Figure 2 and Figure 3 illustrate the proportion of studies with those judgements and the judgement made for each study. Characteristics of included studies showed the details for the judgements.

Selective reporting

There was no indications of selective reporting in any of the included studies. The two review authors were in complete agreement for this domain.

Other potential sources of bias

Six studies appeared to be free of other sources of bias (Jakob 2012 MIDEX; Jakob 2012 PRODEX; Riker 2009; Ruokonen 2009; Shehabi 2013; Xu 2012). One study used continuous infusion of lorazepam as a comparison intervention (Pandharipande 2007). Because of the long half‐life of lorazepam, such a study design might increase the risk of coma in the control group, and we suspected it to be a potential source of bias. Agreement between the two review authors for other potential sources of bias was at 86% (kappa = 0.70).

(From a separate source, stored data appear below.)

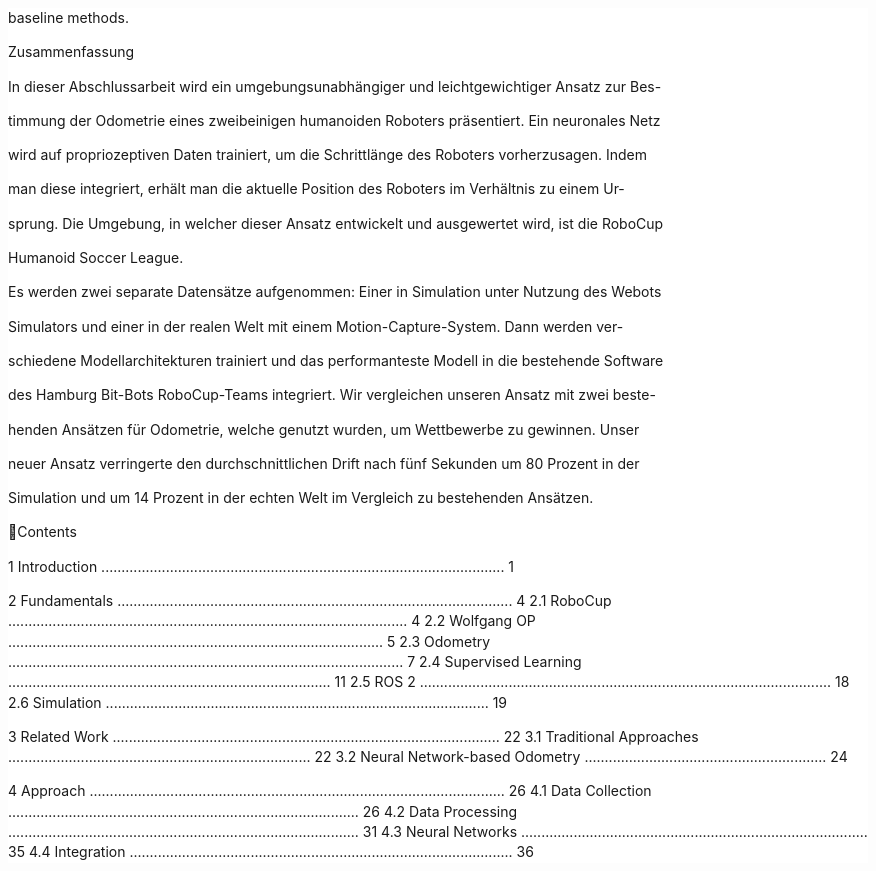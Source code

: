 baseline methods.

Zusammenfassung

In dieser Abschlussarbeit wird ein umgebungsunabhängiger und leichtgewichtiger Ansatz zur Bes-

timmung der Odometrie eines zweibeinigen humanoiden Roboters präsentiert. Ein neuronales Netz

wird auf propriozeptiven Daten trainiert, um die Schrittlänge des Roboters vorherzusagen. Indem

man diese integriert, erhält man die aktuelle Position des Roboters im Verhältnis zu einem Ur-

sprung. Die Umgebung, in welcher dieser Ansatz entwickelt und ausgewertet wird, ist die RoboCup

Humanoid Soccer League.

Es werden zwei separate Datensätze aufgenommen: Einer in Simulation unter Nutzung des Webots

Simulators  und  einer  in  der  realen  Welt  mit  einem  Motion-Capture-System.  Dann  werden  ver-

schiedene Modellarchitekturen trainiert und das performanteste Modell in die bestehende Software

des Hamburg Bit-Bots RoboCup-Teams integriert. Wir vergleichen unseren Ansatz mit zwei beste-

henden Ansätzen für Odometrie, welche genutzt wurden, um Wettbewerbe zu gewinnen. Unser

neuer Ansatz verringerte den durchschnittlichen Drift nach fünf Sekunden um 80 Prozent in der

Simulation und um 14 Prozent in der echten Welt im Vergleich zu bestehenden Ansätzen.

Contents

1 Introduction .................................................................................................... 1

2 Fundamentals .................................................................................................. 4
2.1 RoboCup ................................................................................................... 4
2.2 Wolfgang OP ............................................................................................. 5
2.3 Odometry .................................................................................................. 7
2.4 Supervised Learning ................................................................................ 11
2.5 ROS 2 ...................................................................................................... 18
2.6 Simulation ............................................................................................... 19

3 Related Work ................................................................................................ 22
3.1 Traditional Approaches ........................................................................... 22
3.2 Neural Network-based Odometry ............................................................ 24

4 Approach ....................................................................................................... 26
4.1 Data Collection ....................................................................................... 26
4.2 Data Processing ....................................................................................... 31
4.3 Neural Networks ...................................................................................... 35
4.4 Integration ............................................................................................... 36
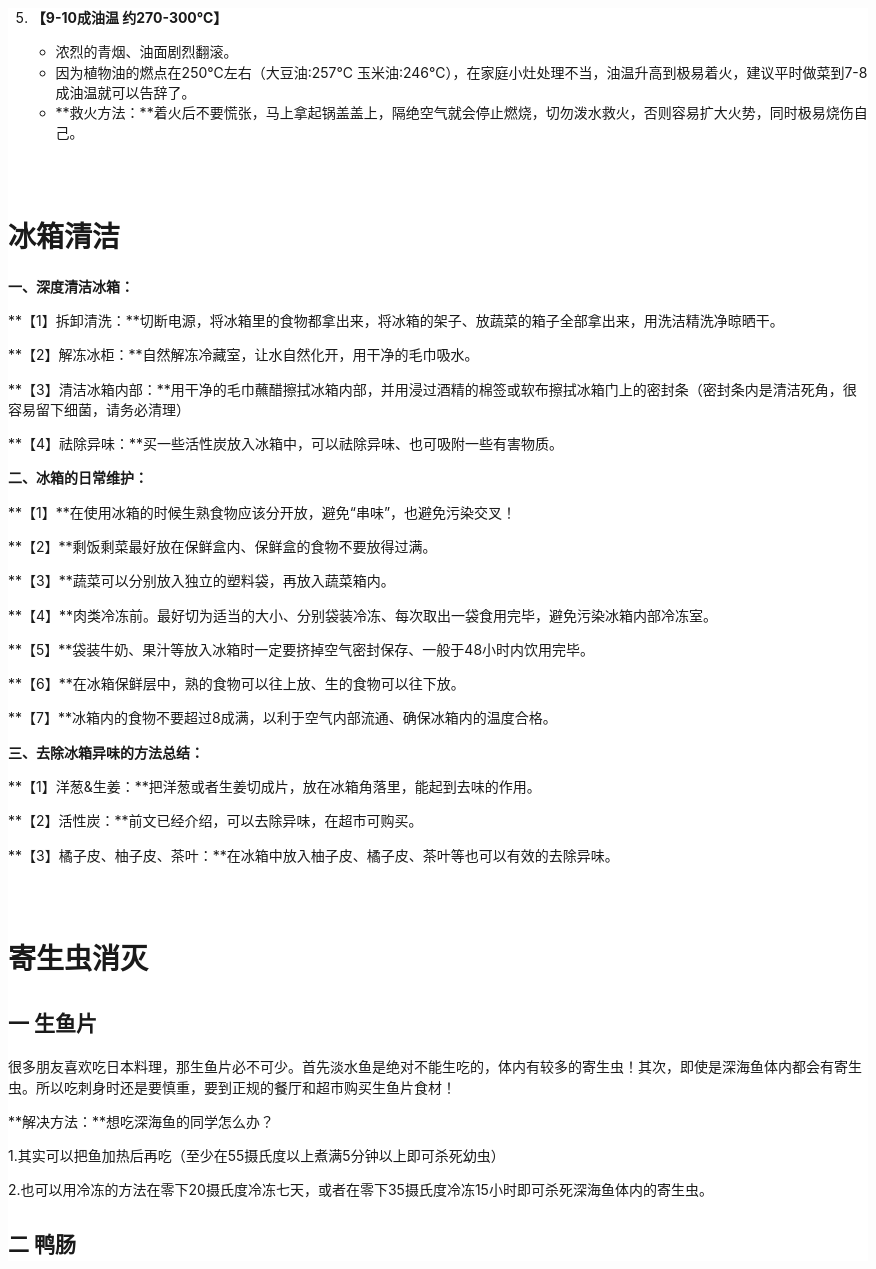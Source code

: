 5. **【9-10成油温 约270-300℃】**
   - 浓烈的青烟、油面剧烈翻滚。
   - 因为植物油的燃点在250℃左右（大豆油:257℃ 玉米油:246℃），在家庭小灶处理不当，油温升高到极易着火，建议平时做菜到7-8成油温就可以告辞了。
   - **救火方法：**着火后不要慌张，马上拿起锅盖盖上，隔绝空气就会停止燃烧，切勿泼水救火，否则容易扩大火势，同时极易烧伤自己。
   
   ​    

# <span id="8">冰箱清洁</span>

**一、深度清洁冰箱：**

**【1】拆卸清洗：**切断电源，将冰箱里的食物都拿出来，将冰箱的架子、放蔬菜的箱子全部拿出来，用洗洁精洗净晾晒干。

**【2】解冻冰柜：**自然解冻冷藏室，让水自然化开，用干净的毛巾吸水。

**【3】清洁冰箱内部：**用干净的毛巾蘸醋擦拭冰箱内部，并用浸过酒精的棉签或软布擦拭冰箱门上的密封条（密封条内是清洁死角，很容易留下细菌，请务必清理）

**【4】祛除异味：**买一些活性炭放入冰箱中，可以祛除异味、也可吸附一些有害物质。

**二、冰箱的日常维护：**

**【1】**在使用冰箱的时候生熟食物应该分开放，避免“串味”，也避免污染交叉！

**【2】**剩饭剩菜最好放在保鲜盒内、保鲜盒的食物不要放得过满。

**【3】**蔬菜可以分别放入独立的塑料袋，再放入蔬菜箱内。

**【4】**肉类冷冻前。最好切为适当的大小、分别袋装冷冻、每次取出一袋食用完毕，避免污染冰箱内部冷冻室。

**【5】**袋装牛奶、果汁等放入冰箱时一定要挤掉空气密封保存、一般于48小时内饮用完毕。

**【6】**在冰箱保鲜层中，熟的食物可以往上放、生的食物可以往下放。

**【7】**冰箱内的食物不要超过8成满，以利于空气内部流通、确保冰箱内的温度合格。

**三、去除冰箱异味的方法总结：**

**【1】洋葱&生姜：**把洋葱或者生姜切成片，放在冰箱角落里，能起到去味的作用。

**【2】活性炭：**前文已经介绍，可以去除异味，在超市可购买。

**【3】橘子皮、柚子皮、茶叶：**在冰箱中放入柚子皮、橘子皮、茶叶等也可以有效的去除异味。

​    

# <span id="9">寄生虫消灭</span>

## 一 生鱼片

很多朋友喜欢吃日本料理，那生鱼片必不可少。首先淡水鱼是绝对不能生吃的，体内有较多的寄生虫！其次，即使是深海鱼体内都会有寄生虫。所以吃刺身时还是要慎重，要到正规的餐厅和超市购买生鱼片食材！

**解决方法：**想吃深海鱼的同学怎么办？

1.其实可以把鱼加热后再吃（至少在55摄氏度以上煮满5分钟以上即可杀死幼虫）

2.也可以用冷冻的方法在零下20摄氏度冷冻七天，或者在零下35摄氏度冷冻15小时即可杀死深海鱼体内的寄生虫。

  

## 二 鸭肠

Figure 2 and Figure 3 illustrate the proportion of studies with those judgements and the judgement made for each study. Characteristics of included studies showed the details for the judgements.

Effects of interventions

See: Table 1

Duration of mechanical ventilation (Analysis 1.1; Analysis 1.2)

1.1. Analysis.

Comparison 1 Dexmedetomidine versus traditional sedative agents, Outcome 1 Duration of mechanical ventilation (subgroup: class of alternative agents).

1.2. Analysis.

Comparison 1 Dexmedetomidine versus traditional sedative agents, Outcome 2 Duration of mechanical ventilation (sensitivity analysis using data from 'time to extubation'").

Four studies (1448 participants) compared the duration of mechanical ventilation (Jakob 2012 MIDEX; Jakob 2012 PRODEX; Riker 2009; Ruokonen 2009), and showed the median time of ventilation in the dexmedetomidine group was less than control. Jakob 2012 MIDEX, Jakob 2012 PRODEX and Ruokonen 2009 analysed the data using Cox’s proportional‐hazards regression and Riker 2009 analysed it using Kaplan‐Meier survival analysis. Three of them were statistically significant (Jakob 2012 MIDEX; Jakob 2012 PRODEX; Riker 2009), but one was not (Ruokonen 2009) (calculations from median/interquartile range to geometric mean/standard deviation (SD) are shown in Table 2). Riker 2009 reported the median but no interquartile range. We were unable to obtain the raw data, and thus could not estimate the standard deviation and add the data into our meta‐analysis. We obtained data for Shehabi 2013 from the authors and pooled it with the other three studies (Jakob 2012 MIDEX; Jakob 2012 PRODEX; Ruokonen 2009). Meta‐analysis of 1119 participants yielded a random‐effects estimate of the geometric mean difference (MD) of ‐0.25 log hours (95% confidence interval (CI) ‐0.40 to ‐0.10, P = 0.001), corresponding to a reduction of 22% in the geometric mean (95% CI 10% to 33%). Neither the I² nor the Chi² statistics indicated evidence of statistical heterogeneity across the trials, (I² = 0%; Chi² = 0.42, P = 0.94).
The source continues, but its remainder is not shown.